Les pharmaciens ont d’autant plus été surpris que le gouvernement semblait, ces derniers mois, manifester une volonté de soutenir les officines en difficulté, de renforcer l’économie du médicament générique et d’améliorer l’accès aux soins.
 
Dans son communiqué, l’UNPF estime que le gouvernement se trompe une fois encore de cible, fragilisant davantage l’économie officinale, alors que le pharmacien demeure un acteur central des soins de premier recours — souvent le dernier professionnel de santé présent dans certains territoires.

Face à cette situation, l’UNPF appelle l’ensemble des pharmaciens à une grève illimitée des gardes à compter du 1er juillet, et les exhorte à une mobilisation générale, massive et unitaire aux côtés des autres professionnels de santé.
 
Elle conclut son communiqué par cette phrase : «Une seule issue possible : le retrait pur et simple de cette mesure.»
 
L’exemple français illustre que, même avec la mise en place d’un système d’honoraires et d’indemnités pour compenser les baisses de prix des médicaments — et sachant que le chiffre d’affaires moyen d’une pharmacie française est au moins dix fois supérieur à celui d’une pharmacie marocaine —, aucune décision ne peut faire l’économie d’une mûre réflexion.

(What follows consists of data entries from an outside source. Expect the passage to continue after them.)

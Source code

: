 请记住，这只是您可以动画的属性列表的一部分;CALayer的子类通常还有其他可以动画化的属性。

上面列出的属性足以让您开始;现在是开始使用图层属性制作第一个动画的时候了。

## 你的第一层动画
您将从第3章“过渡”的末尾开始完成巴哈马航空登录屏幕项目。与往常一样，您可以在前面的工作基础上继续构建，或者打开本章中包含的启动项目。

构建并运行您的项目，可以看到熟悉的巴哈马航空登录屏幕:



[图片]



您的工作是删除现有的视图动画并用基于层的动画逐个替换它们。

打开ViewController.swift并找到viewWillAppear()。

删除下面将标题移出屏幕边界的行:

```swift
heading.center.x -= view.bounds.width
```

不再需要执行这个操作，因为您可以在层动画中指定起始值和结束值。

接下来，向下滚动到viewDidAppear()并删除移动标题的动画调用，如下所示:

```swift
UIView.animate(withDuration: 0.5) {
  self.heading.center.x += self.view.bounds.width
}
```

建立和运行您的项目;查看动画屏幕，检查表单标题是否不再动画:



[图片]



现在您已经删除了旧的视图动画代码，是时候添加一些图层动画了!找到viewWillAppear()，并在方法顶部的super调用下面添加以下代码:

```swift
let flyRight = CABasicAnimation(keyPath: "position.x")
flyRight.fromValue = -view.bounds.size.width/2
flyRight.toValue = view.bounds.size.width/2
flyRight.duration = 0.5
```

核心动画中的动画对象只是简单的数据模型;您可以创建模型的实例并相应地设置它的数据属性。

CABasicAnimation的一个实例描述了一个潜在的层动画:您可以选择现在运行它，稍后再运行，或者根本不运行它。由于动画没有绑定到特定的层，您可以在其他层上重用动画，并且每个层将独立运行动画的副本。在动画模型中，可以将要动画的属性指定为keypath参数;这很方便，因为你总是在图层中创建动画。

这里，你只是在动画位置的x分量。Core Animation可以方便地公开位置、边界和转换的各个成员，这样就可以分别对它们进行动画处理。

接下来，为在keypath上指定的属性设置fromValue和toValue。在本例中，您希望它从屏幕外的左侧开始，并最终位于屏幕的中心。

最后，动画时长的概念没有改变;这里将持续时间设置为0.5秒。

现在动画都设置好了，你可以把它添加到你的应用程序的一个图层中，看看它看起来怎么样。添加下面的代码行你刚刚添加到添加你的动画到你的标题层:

Le risque serait de voir un nombre croissant de pharmacies mettre la clé sous la porte, privant de nombreuses régions de l’accès aux médicaments.
Et comme l’a indiqué le président de la FMIIP le vendredi 27 juin, lors du CINIT 25, une révision précipitée et indifférenciée des prix des médicaments risque d’entraîner davantage de ruptures, un désinvestissement et une fragilisation des grossistes-répartiteurs.
 
La balance commerciale risque d’en pâtir, et il en est de même pour la souveraineté sanitaire, pourtant louée par tous les intervenants.
 
Cela n’est pas sans nous rappeler l’adage populaire marocain : «En voulant embrasser son poussin, la cigogne lui a crevé un œil!»
 
[1] Communiqué de la CSPM du 23 juin 2025
[2] Fédération Marocaine de l’industrie et de l’innovation pharmaceutiques.